There’s little in the news these days except the debate over a border wall and its resulting partial government shutdown, which might or might not be good for President Donald Trump. The upside for Trump is that no one’s paying much attention to the latest developments in the “Russia thing,” or talking about what Trump’s longtime lawyer will soon tell an open congressional hearing on his way to federal prison, and Trump’s die-hard fans can console themselves that at least he fights, which they seem to find quite consoling. The downside is pretty much everything else.
Despite the best efforts of Trump and his talk radio apologists, the president is taking a beating on the public relations front.
Past partial government shutdowns have been short-lived and gone largely unnoticed, but this time around is far longer and harsher than usual. The “fake news” media have come up with some all-too-real sob stories about the 800,000 or so federal workers who won’t be getting paid today, scary tales about air traffic controllers and airport security officers calling in sick to protest their lack of pay, and trash and human feces piling up at America’s national parks. There are few more hundred thousand employees of government contractors who also aren’t getting paid, too, and plenty of footage of farmers who are having trouble getting the subsidy checks they were promised when commodity prices dropped in the wake of Trump’s trade wars.
Both sides always play the blame game during these partial government shutdowns, but Trump pretty much gave that away when he invited all the cameras from the “fake news” to record him telling Senate minority leader Chuck Schumer and now-House Speaker Nancy Pelosi “I will be proud to shutdown the government for border security.” By “border security” Trump clearly meant the big and beautiful border wall he promised he would build along the entire southern border, but the public seems to have figured out that America can have border security without a wall, and that even the biggest and most beautiful wall won’t secure the country’s borders.
Trump has resorted to some easily disproved falsehoods about how all the past American presidents supported a sea-to-shining-sea border wall, and even Fox News has challenged his administration’s claims about the number Islamist terrorists crossing the southern border. He’s bragged about his magnanimity as he’s back downed from previous promises of a concrete to a mere American-made steel fence, and he’s been forced to say that he never really it meant it when he said that Mexico would gladly pay for it.
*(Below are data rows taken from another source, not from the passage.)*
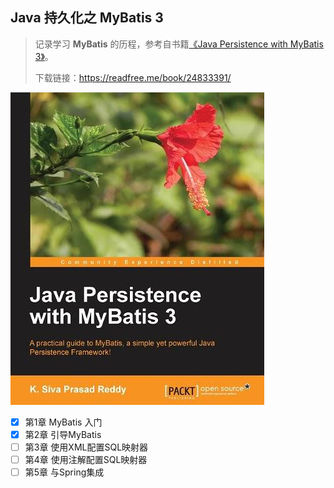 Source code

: ## Java 持久化之 MyBatis 3

> 记录学习 **MyBatis** 的历程，参考自书籍[《Java Persistence with MyBatis 3》](https://book.douban.com/subject/24833391/)。
>
> 下载链接：<https://readfree.me/book/24833391/> 

![Java Persistence with MyBatis 3](assets/s27072137.jpg)

- [x] 第1章 MyBatis 入门
- [x] 第2章 引导MyBatis
- [ ] 第3章 使用XML配置SQL映射器
- [ ] 第4章 使用注解配置SQL映射器
- [ ] 第5章 与Spring集成
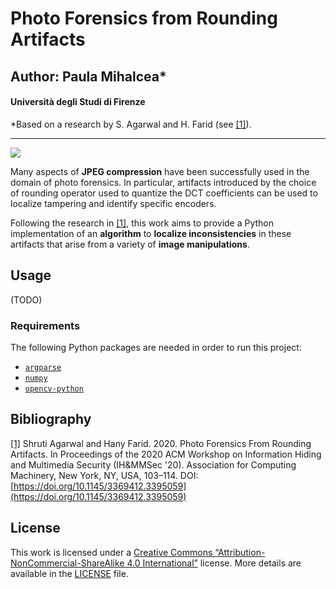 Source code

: # Photo Forensics from Rounding Artifacts
## Author: Paula Mihalcea*
#### Università degli Studi di Firenze

*Based on a research by S. Agarwal and H. Farid (see [\[1\]](https://doi.org/10.1145/3369412.3395059)).

---

![](https://img.shields.io/github/repo-size/PaulaMihalcea/Photo-Forensics-from-Rounding-Artifacts)

Many aspects of **JPEG compression** have been successfully used in
the domain of photo forensics. In particular, artifacts introduced by the choice of rounding operator used to quantize the DCT coefficients can be used to localize tampering and identify specific encoders.

Following the research in [\[1\]](https://doi.org/10.1145/3369412.3395059), this work aims to provide a Python implementation of an **algorithm** to **localize inconsistencies** in these artifacts that arise from a variety of **image manipulations**.

## Usage

(TODO)

### Requirements

The following Python packages are needed in order to run this project:

- [`argparse`](https://docs.python.org/3/library/argparse.html)
- [`numpy`](https://numpy.org/)
- [`opencv-python`](https://docs.opencv.org/4.5.2/index.html)

## Bibliography
[\[1\]](https://doi.org/10.1145/3369412.3395059) Shruti Agarwal and Hany Farid. 2020. Photo Forensics From Rounding Artifacts. In Proceedings of the 2020 ACM Workshop on Information Hiding and Multimedia Security (IH&MMSec '20). Association for Computing Machinery, New York, NY, USA, 103–114. DOI:[https://doi.org/10.1145/3369412.3395059](https://doi.org/10.1145/3369412.3395059)

## License
This work is licensed under a [Creative Commons “Attribution-NonCommercial-ShareAlike 4.0 International”](https://creativecommons.org/licenses/by-nc-sa/4.0/deed.en) license. More details are available in the [LICENSE](./LICENSE) file.
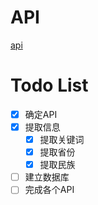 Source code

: # API
[api](backend/api.md)

# Todo List  

- [x] 确定API
- [x] 提取信息
    - [x] 提取关键词
    - [x] 提取省份
    - [x] 提取民族
- [ ] 建立数据库
- [ ] 完成各个API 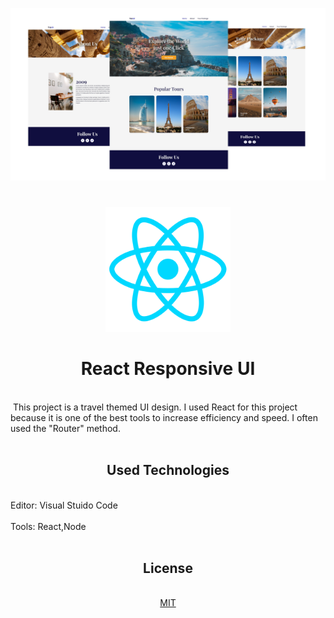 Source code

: 
![](readme-source/main-image.jpg)


#
<p align="center">
  <img src="readme-source/logo.png" width="200" height="200">
</p>

<h1 align="center"> React Responsive UI <br/></h1> 

<br>
<div>
&#160This project is a travel themed UI design. I used React for this project because it is one of the best tools to increase efficiency and speed. I often used the "Router" method.
</div>

<br>
<h2 align="center">Used Technologies<br/></h2> 

<br>
<div>
Editor:&#160Visual Stuido Code
</div>
<br>
<div>
Tools:&#160React,Node
</div>
<br>
  
<h2 align="center">License<br/></h2>

<br>
<div align="center">
  <a href="https://choosealicense.com/licenses/mit/">MIT</a>
</div>

  
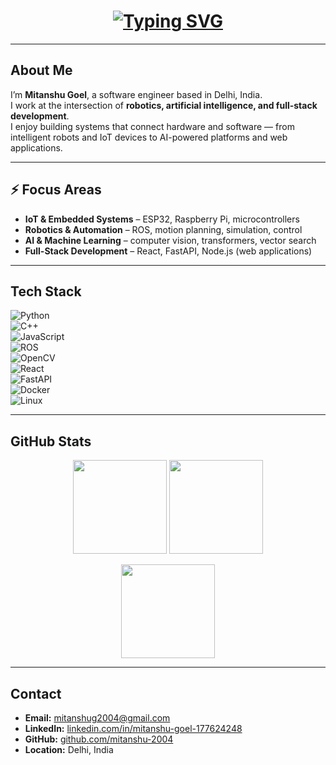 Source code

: <h1 align="center">
  <a href="https://git.io/typing-svg">
    <img src="https://readme-typing-svg.herokuapp.com?font=Fira+Code&pause=1000&color=36BCF7&width=600&height=60&lines=Hi+There!+I'm+Mitanshu+Goel;Software+Engineer+%7C+Robotics+%7C+AI" alt="Typing SVG" />
  </a>
</h1>


---

## About Me

I’m **Mitanshu Goel**, a software engineer based in Delhi, India.  
I work at the intersection of **robotics, artificial intelligence, and full-stack development**.  
I enjoy building systems that connect hardware and software — from intelligent robots and IoT devices to AI-powered platforms and web applications.

---

## ⚡ Focus Areas

- **IoT & Embedded Systems** – ESP32, Raspberry Pi, microcontrollers  
- **Robotics & Automation** – ROS, motion planning, simulation, control  
- **AI & Machine Learning** – computer vision, transformers, vector search  
- **Full-Stack Development** – React, FastAPI, Node.js (web applications)  

---

## Tech Stack

![Python](https://img.shields.io/badge/Python-3776AB?style=for-the-badge&logo=python&logoColor=white)  
![C++](https://img.shields.io/badge/C++-00599C?style=for-the-badge&logo=c%2B%2B&logoColor=white)  
![JavaScript](https://img.shields.io/badge/JavaScript-323330?style=for-the-badge&logo=javascript&logoColor=F7DF1E)  
![ROS](https://img.shields.io/badge/ROS-22314E?style=for-the-badge&logo=ros&logoColor=white)  
![OpenCV](https://img.shields.io/badge/OpenCV-27338e?style=for-the-badge&logo=opencv&logoColor=white)  
![React](https://img.shields.io/badge/React-20232A?style=for-the-badge&logo=react&logoColor=61DAFB)  
![FastAPI](https://img.shields.io/badge/FastAPI-005571?style=for-the-badge&logo=fastapi)  
![Docker](https://img.shields.io/badge/Docker-2496ED?style=for-the-badge&logo=docker&logoColor=white)  
![Linux](https://img.shields.io/badge/Linux-FCC624?style=for-the-badge&logo=linux&logoColor=black)  

---


## GitHub Stats

<p align="center">
  <img src="https://github-readme-stats.vercel.app/api?username=mitanshu-2004&show_icons=true&theme=dark&hide_border=true" height="150"/>
  <img src="https://github-readme-stats.vercel.app/api/top-langs/?username=mitanshu-2004&layout=compact&theme=dark&hide_border=true" height="150"/>
</p>
<p align="center">
  <img src="https://github-readme-streak-stats.herokuapp.com/?user=mitanshu-2004&theme=dark&hide_border=true" height="150"/>
</p>

---

## Contact

- **Email:** [mitanshug2004@gmail.com](mailto:mitanshug2004@gmail.com)  
- **LinkedIn:** [linkedin.com/in/mitanshu-goel-177624248](https://www.linkedin.com/in/mitanshu-goel-177624248)  
- **GitHub:** [github.com/mitanshu-2004](https://github.com/mitanshu-2004)  
- **Location:** Delhi, India
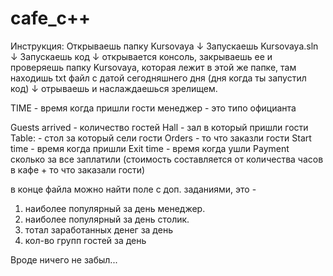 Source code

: # cafe_c++

Инструкция:
Открываешь папку Kursovaya
↓
Запускаешь Kursovaya.sln
↓
Запускаешь код
↓
открывается консоль, закрываешь ее и проверяешь папку Kursovaya, которая лежит в этой же папке, там находишь txt файл с датой сегодняшнего дня (дня когда ты запустил код)
↓
отрываешь и наслаждаешься зрелищем.

TIME - время когда пришли гости
менеджер - это типо официанта

Guests arrived - количество гостей
Hall - зал в который пришли гости
Table: - стол за который сели гости
Orders - то что заказли гости
Start time - время когда пришли
Exit time - время когда ушли
Payment сколько за все заплатили (стоимость составляется от количества часов в кафе + то что заказали гости)

в конце файла можно найти поле с доп. заданиями, это -
1) наиболее популярный за день менеджер.
2) наиболее популярный за день столик.
3) тотал заработанных денег за день
4) кол-во групп гостей за день

Вроде ничего не забыл... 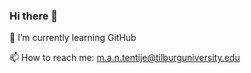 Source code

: ### Hi there 👋

🌱 I’m currently learning GitHub

📫 How to reach me: m.a.n.tentije@tilburguniversity.edu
Trump still insists that Mexico is indirectly paying for it by the great yet unratified trade deal that he has so brilliantly negotiated, but even it does raise enough federal revenue to pay for a wall it’s still money that could have been spent elsewhere if Mexico had actually paid for Trump’s big and beautiful border wall.
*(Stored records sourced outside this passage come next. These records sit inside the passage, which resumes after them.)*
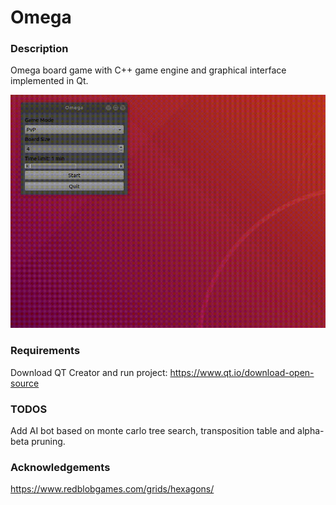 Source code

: # Omega
### Description
Omega board game with C++ game engine and graphical interface implemented in Qt.

![](gameplay.gif)

### Requirements
Download QT Creator and run project:
https://www.qt.io/download-open-source

### TODOS
Add AI bot based on monte carlo tree search, transposition table and alpha-beta pruning.

### Acknowledgements
https://www.redblobgames.com/grids/hexagons/


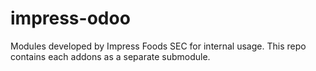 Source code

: # impress-odoo
Modules developed by Impress Foods SEC for internal usage.
This repo contains each addons as a separate submodule. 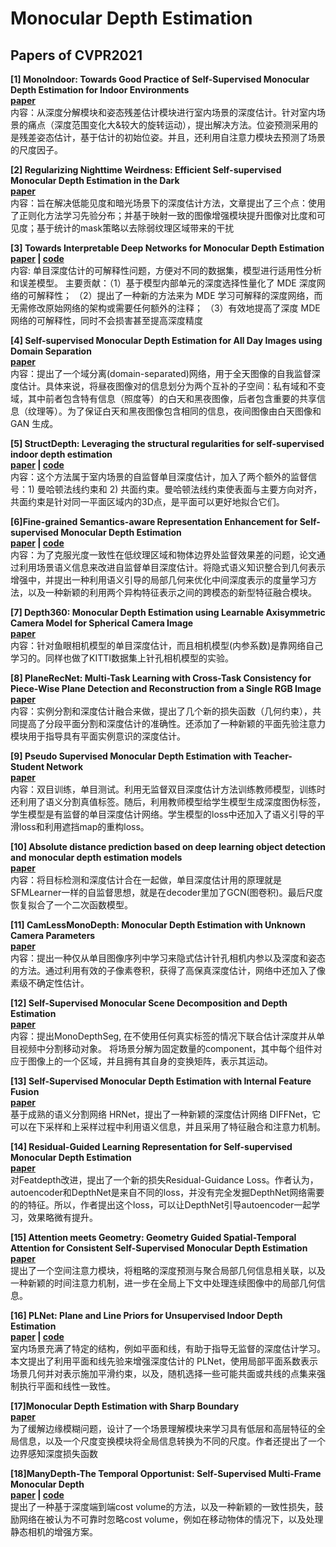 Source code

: # Monocular Depth Estimation

## Papers of CVPR2021  

**[1] MonoIndoor: Towards Good Practice of Self-Supervised Monocular Depth Estimation for Indoor Environments**  
**[paper](https://arxiv.org/abs/2107.12429)**  
内容：从深度分解模块和姿态残差估计模块进行室内场景的深度估计。针对室内场景的痛点（深度范围变化大&较大的旋转运动），提出解决方法。位姿预测采用的是残差姿态估计，基于估计的初始位姿。并且，还利用自注意力模块去预测了场景的尺度因子。

**[2] Regularizing Nighttime Weirdness: Efficient Self-supervised Monocular Depth Estimation in the Dark**  
**[paper](https://arxiv.org/abs/2108.03830)**  
内容：旨在解决低能见度和暗光场景下的深度估计方法，文章提出了三个点：使用了正则化方法学习先验分布；并基于映射一致的图像增强模块提升图像对比度和可见度；基于统计的mask策略以去除弱纹理区域带来的干扰

**[3] Towards Interpretable Deep Networks for Monocular Depth Estimation**  
**[paper](https://arxiv.org/abs/2108.05312) | [code](https://github.com/youzunzhi/InterpretableMDE)**  
内容: 单目深度估计的可解释性问题，方便对不同的数据集，模型进行适用性分析和误差模型。
主要贡献：（1）基于模型内部单元的深度选择性量化了 MDE 深度网络的可解释性； （2）提出了一种新的方法来为 MDE 学习可解释的深度网络，而无需修改原始网络的架构或需要任何额外的注释； （3）有效地提高了深度 MDE 网络的可解释性，同时不会损害甚至提高深度精度

**[4] Self-supervised Monocular Depth Estimation for All Day Images using Domain Separation**  
**[paper](https://arxiv.org/abs/2108.07628)**   
内容：提出了一个域分离(domain-separated)网络，用于全天图像的自我监督深度估计。具体来说，将昼夜图像对的信息划分为两个互补的子空间：私有域和不变域，其中前者包含特有信息（照度等）的白天和黑夜图像，后者包含重要的共享信息（纹理等）。为了保证白天和黑夜图像包含相同的信息，夜间图像由白天图像和GAN 生成。

**[5] StructDepth: Leveraging the structural regularities for self-supervised indoor depth estimation**  
**[paper](https://arxiv.org/abs/2108.08574) | [code](https://github.com/SJTU-ViSYS/StructDepth)**  
内容：这个方法属于室内场景的自监督单目深度估计，加入了两个额外的监督信号：1) 曼哈顿法线约束和 2) 共面约束。曼哈顿法线约束使表面与主要方向对齐，共面约束是针对同一平面区域内的3D点，是平面可以更好地拟合它们。 

**[6]Fine-grained Semantics-aware Representation Enhancement for Self-supervised Monocular Depth Estimation**  
**[paper](https://arxiv.org/abs/2108.08829) | [code](https://github.com/hyBlue/FSRE-Depth)**  
内容：为了克服光度一致性在低纹理区域和物体边界处监督效果差的问题，论文通过利用场景语义信息来改进自监督单目深度估计。将隐式语义知识整合到几何表示增强中，并提出一种利用语义引导的局部几何来优化中间深度表示的度量学习方法，以及一种新颖的利用两个异构特征表示之间的跨模态的新型特征融合模块。

**[7] Depth360: Monocular Depth Estimation using Learnable Axisymmetric Camera Model for Spherical Camera Image**  
**[paper](https://arxiv.org/pdf/2110.10415.pdf)**  
内容：针对鱼眼相机模型的单目深度估计，而且相机模型(内参系数)是靠网络自己学习的。同样也做了KITTI数据集上针孔相机模型的实验。

**[8] PlaneRecNet: Multi-Task Learning with Cross-Task Consistency for Piece-Wise Plane Detection and Reconstruction from a Single RGB Image**  
**[paper](https://arxiv.org/pdf/2110.11219.pdf)**  
内容：实例分割和深度估计融合来做，提出了几个新的损失函数（几何约束），共同提高了分段平面分割和深度估计的准确性。还添加了一种新颖的平面先验注意力模块用于指导具有平面实例意识的深度估计。

**[9] Pseudo Supervised Monocular Depth Estimation with Teacher-Student Network**  
**[paper](https://arxiv.org/pdf/2110.11545.pdf)**  
内容：双目训练，单目测试。利用无监督双目深度估计方法训练教师模型，训练时还利用了语义分割真值标签。随后，利用教师模型给学生模型生成深度图伪标签，学生模型是有监督的单目深度估计网络。学生模型的loss中还加入了语义引导的平滑loss和利用遮挡map的重构loss。

**[10] Absolute distance prediction based on deep learning object detection and monocular depth estimation models**  
**[paper](https://arxiv.org/ftp/arxiv/papers/2111/2111.01715.pdf)**  
内容：将目标检测和深度估计合在一起做，单目深度估计用的原理就是SFMLearner一样的自监督思想，就是在decoder里加了GCN(图卷积)。最后尺度恢复拟合了一个二次函数模型。

**[11] CamLessMonoDepth: Monocular Depth Estimation with Unknown Camera Parameters**  
**[paper](https://arxiv.org/pdf/2110.14347.pdf)**  
内容：提出一种仅从单目图像序列中学习来隐式估计针孔相机内参以及深度和姿态的方法。通过利用有效的子像素卷积，获得了高保真深度估计，网络中还加入了像素级不确定性估计。
 
**[12] Self-Supervised Monocular Scene Decomposition and Depth Estimation**  
**[paper](https://arxiv.org/pdf/2110.11275.pdf)**   
内容：提出MonoDepthSeg, 在不使用任何真实标签的情况下联合估计深度并从单目视频中分割移动对象。 将场景分解为固定数量的component，其中每个组件对应于图像上的一个区域，并且拥有其自身的变换矩阵，表示其运动。

**[13] Self-Supervised Monocular Depth Estimation with Internal Feature Fusion**  
**[paper](https://arxiv.org/pdf/2110.09482.pdf)**   
基于成熟的语义分割网络 HRNet，提出了一种新颖的深度估计网络 DIFFNet，它可以在下采样和上采样过程中利用语义信息，并且采用了特征融合和注意力机制。

**[14] Residual-Guided Learning Representation for Self-supervised Monocular Depth Estimation**  
**[paper](https://arxiv.org/pdf/2111.04310.pdf)**   
对Featdepth改进，提出了一个新的损失Residual-Guidance Loss。作者认为，autoencoder和DepthNet是来自不同的loss，并没有完全发掘DepthNet网络需要的的特征。所以，作者提出这个loss，可以让DepthNet引导autoencoder一起学习，效果略微有提升。

**[15] Attention meets Geometry: Geometry Guided Spatial-Temporal Attention for Consistent Self-Supervised Monocular Depth Estimation**  
**[paper](https://arxiv.org/pdf/2110.08192.pdf)**    
提出了一个空间注意力模块，将粗略的深度预测与聚合局部几何信息相关联，以及一种新颖的时间注意力机制，进一步在全局上下文中处理连续图像中的局部几何信息。

**[16] PLNet: Plane and Line Priors for Unsupervised Indoor Depth Estimation**  
**[paper](https://arxiv.org/pdf/2110.05839.pdf) | [code](https://github.com/HalleyJiang/PLNet)**   
室内场景充满了特定的结构，例如平面和线，有助于指导无监督的深度估计学习。本文提出了利用平面和线先验来增强深度估计的 PLNet，使用局部平面系数表示场景几何并对表示施加平滑约束，以及，随机选择一些可能共面或共线的点集来强制执行平面和线性一致性。

**[17]Monocular Depth Estimation with Sharp Boundary**  
**[paper](https://arxiv.org/pdf/2110.05885.pdf)**  
为了缓解边缘模糊问题，设计了一个场景理解模块来学习具有低层和高层特征的全局信息，以及一个尺度变换模块将全局信息转换为不同的尺度。作者还提出了一个边界感知深度损失函数

**[18]ManyDepth-The Temporal Opportunist: Self-Supervised Multi-Frame Monocular Depth**  
**[paper](https://arxiv.org/pdf/2104.14540.pdf) | [code](https://github.com/nianticlabs/manydepth)**  
提出了一种基于深度端到端cost volume的方法，以及一种新颖的一致性损失，鼓励网络在被认为不可靠时忽略cost volume，例如在移动物体的情况下，以及处理静态相机的增强方案。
The objections aren’t just coming from those damned open borders Democrats, who we have to admit have offered billions for all sorts of border security efforts that don’t involve a big and beautiful wall along the entire border, but also some Republicans with old-fashioned pre-Trump conservative notions. The remaining Republicans in the House representing districts along the border are opposed to the idea, as many of their constituents own border land and don’t want a wall on it. Along most of the border Americans have happy and profitable relations with their neighbors to the south, and Trump should note that at one point a golf course would be cut in half, and that pre-Trump conservatism takes a dim view of eminent domain seizures of private property.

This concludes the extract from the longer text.